The scenario also assumes U.S. retaliation, the failure of Congress to ratify the new trade deal with Mexico and Canada, a 25 percent tariff on all vehicle imports, and a substantial knock-on effect of the escalation on the global economy, damaging demand and sentiment.
"The result is a large pullback in investment that, along with price increases and ruffled consumers, causes U.S. and global GDP to contract sharply," according to the Moody's model for trade war escalation.
"Although the Fed quickly lowers the federal funds rate to the zero lower bound and both major and developing economies adopt monetary stimulus, the blow to global demand overwhelms efforts to ease financial conditions.
"The U.S. dollar appreciates as capital flight intensifies and emerging market currencies depreciate sharply. However, external accounts worsen because of the sharp contraction in global trade. All told, real global GDP contracts by 0.3 percent from peak to trough, with deep recessions in the U.S., Europe, and most emerging markets. Growth in China slows substantially and falls just short of recession."
Were this to play out, Moody's forecasts that nonfarm employment would be 793,900 lower by the end of 2021 than the baseline assumption of a trade war standoff between Washington and Beijing, which it has at a 50 percent probability and more likely than escalation or de-escalation.
The graph below, provided by Statista, shows that proposed and existing U.S. tariffs are set to become much higher than those of other advanced economies.

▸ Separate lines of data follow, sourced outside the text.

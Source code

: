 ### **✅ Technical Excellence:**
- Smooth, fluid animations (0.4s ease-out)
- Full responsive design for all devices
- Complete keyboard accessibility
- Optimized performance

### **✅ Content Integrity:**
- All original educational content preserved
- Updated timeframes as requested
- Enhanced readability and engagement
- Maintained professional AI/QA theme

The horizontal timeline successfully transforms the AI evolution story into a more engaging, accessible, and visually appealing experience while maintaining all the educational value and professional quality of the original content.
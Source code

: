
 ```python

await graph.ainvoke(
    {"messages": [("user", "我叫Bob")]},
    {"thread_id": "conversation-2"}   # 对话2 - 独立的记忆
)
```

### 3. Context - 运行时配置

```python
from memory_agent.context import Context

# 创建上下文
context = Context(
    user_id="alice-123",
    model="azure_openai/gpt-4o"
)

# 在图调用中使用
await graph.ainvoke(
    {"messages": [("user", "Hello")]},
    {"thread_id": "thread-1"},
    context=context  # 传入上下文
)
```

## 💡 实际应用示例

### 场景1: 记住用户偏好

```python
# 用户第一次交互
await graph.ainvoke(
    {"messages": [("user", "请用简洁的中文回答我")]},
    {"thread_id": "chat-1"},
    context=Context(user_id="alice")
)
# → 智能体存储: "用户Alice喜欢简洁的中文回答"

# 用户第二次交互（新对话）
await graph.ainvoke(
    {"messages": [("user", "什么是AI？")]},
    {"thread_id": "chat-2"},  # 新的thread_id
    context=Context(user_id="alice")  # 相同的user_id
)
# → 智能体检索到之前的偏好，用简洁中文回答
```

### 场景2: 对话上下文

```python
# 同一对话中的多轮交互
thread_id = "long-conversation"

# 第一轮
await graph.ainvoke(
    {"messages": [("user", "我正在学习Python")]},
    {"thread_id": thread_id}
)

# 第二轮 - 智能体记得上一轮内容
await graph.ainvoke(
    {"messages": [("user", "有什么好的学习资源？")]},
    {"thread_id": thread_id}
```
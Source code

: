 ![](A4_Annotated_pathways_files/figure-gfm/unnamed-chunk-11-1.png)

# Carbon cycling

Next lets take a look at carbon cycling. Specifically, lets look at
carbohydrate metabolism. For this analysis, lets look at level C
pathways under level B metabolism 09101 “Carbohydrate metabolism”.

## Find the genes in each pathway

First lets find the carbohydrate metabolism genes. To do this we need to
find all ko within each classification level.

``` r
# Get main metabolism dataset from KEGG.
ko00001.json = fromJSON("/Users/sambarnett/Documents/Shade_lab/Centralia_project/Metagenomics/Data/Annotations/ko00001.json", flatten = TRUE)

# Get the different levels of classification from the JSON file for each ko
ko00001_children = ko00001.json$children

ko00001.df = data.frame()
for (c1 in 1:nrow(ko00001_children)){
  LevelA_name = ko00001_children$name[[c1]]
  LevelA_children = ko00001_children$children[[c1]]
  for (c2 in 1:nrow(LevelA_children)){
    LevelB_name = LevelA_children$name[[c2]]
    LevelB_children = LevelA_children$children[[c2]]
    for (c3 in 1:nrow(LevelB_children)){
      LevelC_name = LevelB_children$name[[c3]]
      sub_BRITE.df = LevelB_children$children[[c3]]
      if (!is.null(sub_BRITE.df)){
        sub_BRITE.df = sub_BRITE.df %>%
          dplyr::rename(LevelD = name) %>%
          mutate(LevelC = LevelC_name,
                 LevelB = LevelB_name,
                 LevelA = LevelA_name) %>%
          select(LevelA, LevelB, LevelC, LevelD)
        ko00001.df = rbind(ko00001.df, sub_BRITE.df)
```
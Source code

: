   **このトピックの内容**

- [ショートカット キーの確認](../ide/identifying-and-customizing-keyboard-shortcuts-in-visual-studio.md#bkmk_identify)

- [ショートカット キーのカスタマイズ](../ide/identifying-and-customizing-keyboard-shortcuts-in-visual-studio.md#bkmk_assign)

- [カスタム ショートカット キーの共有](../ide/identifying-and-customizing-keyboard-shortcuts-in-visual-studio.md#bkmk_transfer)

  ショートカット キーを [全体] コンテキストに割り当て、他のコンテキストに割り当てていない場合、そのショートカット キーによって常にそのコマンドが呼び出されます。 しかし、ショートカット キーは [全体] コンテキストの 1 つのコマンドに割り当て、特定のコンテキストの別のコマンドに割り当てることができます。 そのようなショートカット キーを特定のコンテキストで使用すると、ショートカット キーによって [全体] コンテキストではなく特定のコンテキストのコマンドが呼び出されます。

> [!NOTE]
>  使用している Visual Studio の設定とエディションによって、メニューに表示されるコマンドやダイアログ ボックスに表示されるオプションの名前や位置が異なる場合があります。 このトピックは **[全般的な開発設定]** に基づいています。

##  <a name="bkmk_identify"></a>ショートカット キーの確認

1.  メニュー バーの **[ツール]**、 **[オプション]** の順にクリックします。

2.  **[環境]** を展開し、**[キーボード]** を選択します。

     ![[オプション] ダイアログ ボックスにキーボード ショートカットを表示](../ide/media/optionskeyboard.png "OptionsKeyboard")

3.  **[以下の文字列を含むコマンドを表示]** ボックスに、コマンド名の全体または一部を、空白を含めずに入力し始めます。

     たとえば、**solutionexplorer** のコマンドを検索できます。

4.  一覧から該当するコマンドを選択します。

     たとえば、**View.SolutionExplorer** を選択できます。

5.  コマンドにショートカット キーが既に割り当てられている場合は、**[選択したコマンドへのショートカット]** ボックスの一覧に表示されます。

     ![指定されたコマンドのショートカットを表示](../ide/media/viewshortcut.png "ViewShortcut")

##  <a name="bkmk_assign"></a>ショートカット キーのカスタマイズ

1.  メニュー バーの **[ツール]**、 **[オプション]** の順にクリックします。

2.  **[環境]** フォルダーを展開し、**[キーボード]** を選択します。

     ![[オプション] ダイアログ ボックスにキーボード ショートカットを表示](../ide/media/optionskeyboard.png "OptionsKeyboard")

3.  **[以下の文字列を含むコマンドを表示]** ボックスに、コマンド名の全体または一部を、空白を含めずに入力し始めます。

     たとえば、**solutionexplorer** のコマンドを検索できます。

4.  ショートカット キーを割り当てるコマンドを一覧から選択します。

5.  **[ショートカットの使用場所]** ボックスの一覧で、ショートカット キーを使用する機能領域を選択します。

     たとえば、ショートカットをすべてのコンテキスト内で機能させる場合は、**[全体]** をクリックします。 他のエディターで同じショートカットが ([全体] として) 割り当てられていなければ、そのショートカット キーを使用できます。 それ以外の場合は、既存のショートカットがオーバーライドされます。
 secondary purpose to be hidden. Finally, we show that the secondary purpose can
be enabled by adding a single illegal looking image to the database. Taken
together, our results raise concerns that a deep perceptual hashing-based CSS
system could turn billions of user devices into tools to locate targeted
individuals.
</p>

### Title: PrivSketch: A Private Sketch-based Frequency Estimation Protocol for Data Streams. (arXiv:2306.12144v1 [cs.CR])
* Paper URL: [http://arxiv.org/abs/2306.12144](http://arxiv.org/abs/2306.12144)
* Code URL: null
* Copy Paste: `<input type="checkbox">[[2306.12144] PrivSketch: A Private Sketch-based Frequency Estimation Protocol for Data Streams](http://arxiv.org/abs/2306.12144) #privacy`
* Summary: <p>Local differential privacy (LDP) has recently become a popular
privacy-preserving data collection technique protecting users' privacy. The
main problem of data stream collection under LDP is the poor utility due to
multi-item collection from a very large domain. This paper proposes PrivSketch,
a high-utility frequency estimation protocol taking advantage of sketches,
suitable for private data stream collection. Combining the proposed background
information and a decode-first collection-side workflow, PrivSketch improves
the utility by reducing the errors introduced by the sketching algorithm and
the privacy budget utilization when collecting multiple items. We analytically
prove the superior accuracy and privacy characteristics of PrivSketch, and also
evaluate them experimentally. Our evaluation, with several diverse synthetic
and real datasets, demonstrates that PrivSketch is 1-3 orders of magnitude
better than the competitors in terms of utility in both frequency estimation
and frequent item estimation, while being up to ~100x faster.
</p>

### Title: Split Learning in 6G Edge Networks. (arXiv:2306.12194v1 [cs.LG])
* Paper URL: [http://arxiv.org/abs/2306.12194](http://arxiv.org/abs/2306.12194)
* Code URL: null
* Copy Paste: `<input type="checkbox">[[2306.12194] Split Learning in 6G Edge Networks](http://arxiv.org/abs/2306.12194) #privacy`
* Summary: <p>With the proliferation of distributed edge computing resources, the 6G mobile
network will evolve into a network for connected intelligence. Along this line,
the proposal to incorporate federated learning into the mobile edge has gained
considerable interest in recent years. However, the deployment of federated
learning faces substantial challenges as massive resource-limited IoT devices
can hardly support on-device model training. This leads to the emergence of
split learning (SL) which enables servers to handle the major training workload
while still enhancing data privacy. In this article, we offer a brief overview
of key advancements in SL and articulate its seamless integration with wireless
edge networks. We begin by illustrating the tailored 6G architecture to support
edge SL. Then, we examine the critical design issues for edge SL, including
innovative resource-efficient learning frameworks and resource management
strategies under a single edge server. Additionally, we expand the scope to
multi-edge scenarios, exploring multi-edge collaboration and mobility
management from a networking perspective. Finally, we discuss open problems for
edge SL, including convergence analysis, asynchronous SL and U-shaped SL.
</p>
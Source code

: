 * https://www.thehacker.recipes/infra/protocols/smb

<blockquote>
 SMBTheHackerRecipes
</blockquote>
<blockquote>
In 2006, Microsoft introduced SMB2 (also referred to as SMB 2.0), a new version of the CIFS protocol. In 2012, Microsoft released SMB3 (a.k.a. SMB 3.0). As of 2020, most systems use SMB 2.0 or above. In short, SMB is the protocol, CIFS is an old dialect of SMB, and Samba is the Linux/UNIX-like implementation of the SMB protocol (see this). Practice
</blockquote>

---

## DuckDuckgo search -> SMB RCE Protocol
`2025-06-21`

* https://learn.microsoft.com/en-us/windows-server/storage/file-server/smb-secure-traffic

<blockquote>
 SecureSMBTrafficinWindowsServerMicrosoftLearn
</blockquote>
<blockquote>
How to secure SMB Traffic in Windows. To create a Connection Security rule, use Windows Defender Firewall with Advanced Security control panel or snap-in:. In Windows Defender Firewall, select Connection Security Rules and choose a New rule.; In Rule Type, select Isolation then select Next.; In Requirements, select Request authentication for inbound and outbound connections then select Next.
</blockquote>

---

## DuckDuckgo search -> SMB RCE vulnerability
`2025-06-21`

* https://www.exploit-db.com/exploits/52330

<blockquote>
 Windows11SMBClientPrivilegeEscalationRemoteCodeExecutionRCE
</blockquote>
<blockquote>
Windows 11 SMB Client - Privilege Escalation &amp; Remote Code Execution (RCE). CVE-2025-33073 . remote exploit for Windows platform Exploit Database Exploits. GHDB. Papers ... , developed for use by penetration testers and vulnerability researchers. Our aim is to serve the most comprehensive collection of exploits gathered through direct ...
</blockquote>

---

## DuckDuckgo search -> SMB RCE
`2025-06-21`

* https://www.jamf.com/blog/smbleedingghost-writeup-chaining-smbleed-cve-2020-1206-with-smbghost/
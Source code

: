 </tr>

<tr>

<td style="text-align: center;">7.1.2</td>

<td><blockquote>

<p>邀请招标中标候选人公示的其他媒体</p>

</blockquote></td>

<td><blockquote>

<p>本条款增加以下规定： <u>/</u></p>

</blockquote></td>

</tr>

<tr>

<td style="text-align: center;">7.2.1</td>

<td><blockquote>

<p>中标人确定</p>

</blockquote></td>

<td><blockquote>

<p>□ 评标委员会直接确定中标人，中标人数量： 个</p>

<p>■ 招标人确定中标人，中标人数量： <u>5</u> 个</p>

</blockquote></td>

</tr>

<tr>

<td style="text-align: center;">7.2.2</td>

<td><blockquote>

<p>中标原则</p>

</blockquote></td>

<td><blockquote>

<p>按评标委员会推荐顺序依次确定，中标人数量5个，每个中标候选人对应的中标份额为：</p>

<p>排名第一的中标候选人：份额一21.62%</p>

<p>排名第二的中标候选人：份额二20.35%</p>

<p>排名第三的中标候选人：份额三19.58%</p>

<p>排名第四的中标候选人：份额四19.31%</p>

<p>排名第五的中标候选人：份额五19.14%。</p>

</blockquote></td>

The baseline scenario assumes that the current set of tariffs is here to stay until Trump's term ends, weakening the domestic and global economies in the meantime. Moody's said that since the trade war began, it has cost the U.S. around 0.3 percent in GDP and 300,000 jobs.
In GDP terms, escalation would leave the U.S. 0.1 percent lower than the baseline in 2019, 2 percent lower in 2020, which is the year of the next election, and 4 percent lower in 2021.
Talks between China and the U.S. are ongoing and President Trump insists that a trade deal will be reached. The evidence so far suggests the full burden of the tariffs is falling on American consumers, despite Trump's claims that China is bearing the brunt.
After scrapping NAFTA, claiming it to be unfair to the U.S., Trump's administration also negotiated a new deal with Canada and Mexico known as USMCA, which is awaiting ratification by Congress.
His administration is also talking with the European Union about a new trading relationship after opening a tariff war with the bloc, which retaliated against U.S. imports.
The Office of the U.S. Trade Representative did not respond immediately to Newsweek's request for comment.